Oleh kesalutan itulah kata Gulat, saban waktu pula dia menyemangati semua petani kelapa sawit, khususnya yang berada di wilayah rawan karhutla, untuk terus siaga. "Kami petani kelapa sawit menjadi garda terdepan untuk semangat ini. Itulah makanya kami sudah membikin satuan-satuan tugas untuk itu. Kami juga membikin pos bersama dan pos pantau," terangnya.

Dan khusus di Riau, Gulat meminta supaya tidak sejengkalpun kebun petani kelapa sawit Apkasindo terbakar. "Bila perlu, kita tidur di kebun," tegas kandidat doktor lingkungan Universitas Riau ini semangat. 

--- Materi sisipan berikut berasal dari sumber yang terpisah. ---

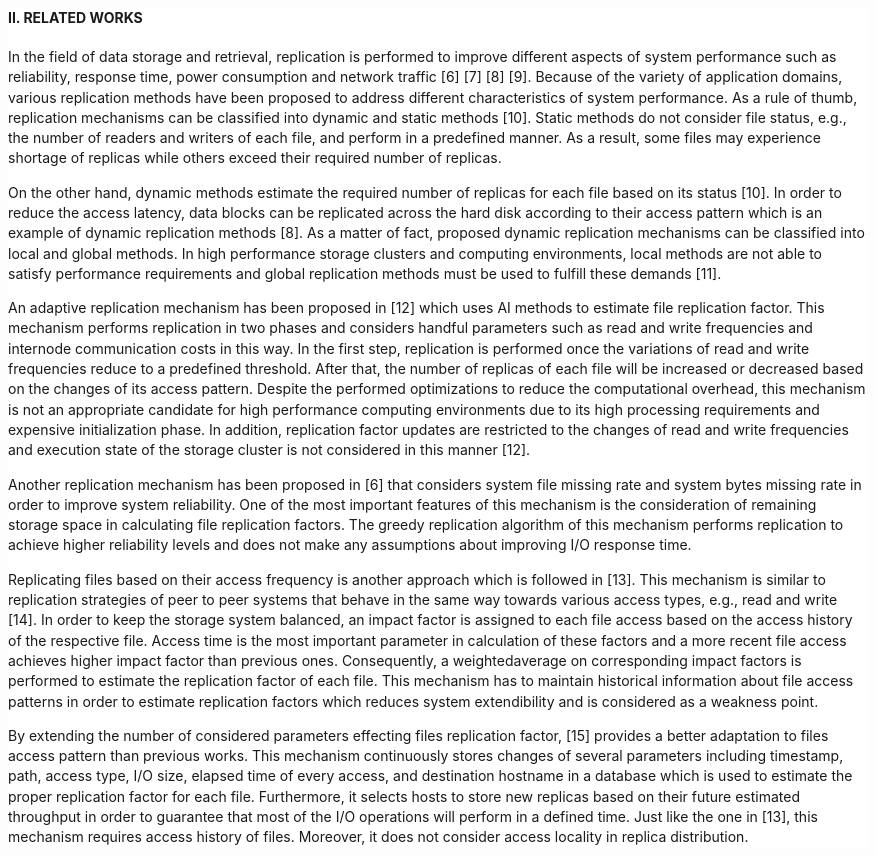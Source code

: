 #### II. RELATED WORKS

In the field of data storage and retrieval, replication is performed to improve different aspects of system performance such as reliability, response time, power consumption and network traffic [6] [7] [8] [9]. Because of the variety of application domains, various replication methods have been proposed to address different characteristics of system performance. As a rule of thumb, replication mechanisms can be classified into dynamic and static methods [10]. Static methods do not consider file status, e.g., the number of readers and writers of each file, and perform in a predefined manner. As a result, some files may experience shortage of replicas while others exceed their required number of replicas.

On the other hand, dynamic methods estimate the required number of replicas for each file based on its status [10]. In order to reduce the access latency, data blocks can be replicated across the hard disk according to their access pattern which is an example of dynamic replication methods [8]. As a matter of fact, proposed dynamic replication mechanisms can be classified into local and global methods. In high performance storage clusters and computing environments, local methods are not able to satisfy performance requirements and global replication methods must be used to fulfill these demands [11].

An adaptive replication mechanism has been proposed in [12] which uses AI methods to estimate file replication factor. This mechanism performs replication in two phases and considers handful parameters such as read and write frequencies and internode communication costs in this way. In the first step, replication is performed once the variations of read and write frequencies reduce to a predefined threshold. After that, the number of replicas of each file will be increased or decreased based on the changes of its access pattern. Despite the performed optimizations to reduce the computational overhead, this mechanism is not an appropriate candidate for high performance computing environments due to its high processing requirements and expensive initialization phase. In addition, replication factor updates are restricted to the changes of read and write frequencies and execution state of the storage cluster is not considered in this manner [12].

Another replication mechanism has been proposed in [6] that considers system file missing rate and system bytes missing rate in order to improve system reliability. One of the most important features of this mechanism is the consideration of remaining storage space in calculating file replication factors. The greedy replication algorithm of this mechanism performs replication to achieve higher reliability levels and does not make any assumptions about improving I/O response time.

Replicating files based on their access frequency is another approach which is followed in [13]. This mechanism is similar to replication strategies of peer to peer systems that behave in the same way towards various access types, e.g., read and write [14]. In order to keep the storage system balanced, an impact factor is assigned to each file access based on the access history of the respective file. Access time is the most important parameter in calculation of these factors and a more recent file access achieves higher impact factor than previous ones. Consequently, a weightedaverage on corresponding impact factors is performed to estimate the replication factor of each file. This mechanism has to maintain historical information about file access patterns in order to estimate replication factors which reduces system extendibility and is considered as a weakness point.

By extending the number of considered parameters effecting files replication factor, [15] provides a better adaptation to files access pattern than previous works. This mechanism continuously stores changes of several parameters including timestamp, path, access type, I/O size, elapsed time of every access, and destination hostname in a database which is used to estimate the proper replication factor for each file. Furthermore, it selects hosts to store new replicas based on their future estimated throughput in order to guarantee that most of the I/O operations will perform in a defined time. Just like the one in [13], this mechanism requires access history of files. Moreover, it does not consider access locality in replica distribution.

Ketua DPW Apkasindo Riau, Santha Buana mengamini apa yang dikatakan Gulat. DPW Apkasindo Riau sendiri kata Santha sudah bergegas membentuk Satgas hingga ke Dewan Pimpinan Unit (DPU) Apkasindo di 11 kabupaten/kota di Riau.

"Saya sangat mengapresiasi semangat para petani untuk ikut menjadi bagian dari Polda Riau dalam memerangi karhutla. Dan saya sangat berterimakasih, unsur pimpinan di Polda Riau begitu banyak memberikan masukan dan semangat kepada kami," katanya.

Terkait Dasboard Lancang Kuning tadi, bukan hanya Gulat dan sederet petinggi lain mengapresiasi, Kapolri Jenderal Idham Aziz sendiri langsung memerintahkan 13 Polda di Indonesia untuk meniru apa yang dilakukan Polda Riau.

"Mudah-mudahan kebersamaan dan tanggap dini yang sudah dilakukan oleh semua lapisan masyarakat di Riau, mendapat ridho dari Tuhan. Di beri kesehatan kepada Gubernur Riau, Kapolda, Danrem dan seluruh elemen yang ada. Biar target yang sudah dibikin bisa tercapai," Nurul dan Syahrin berharap.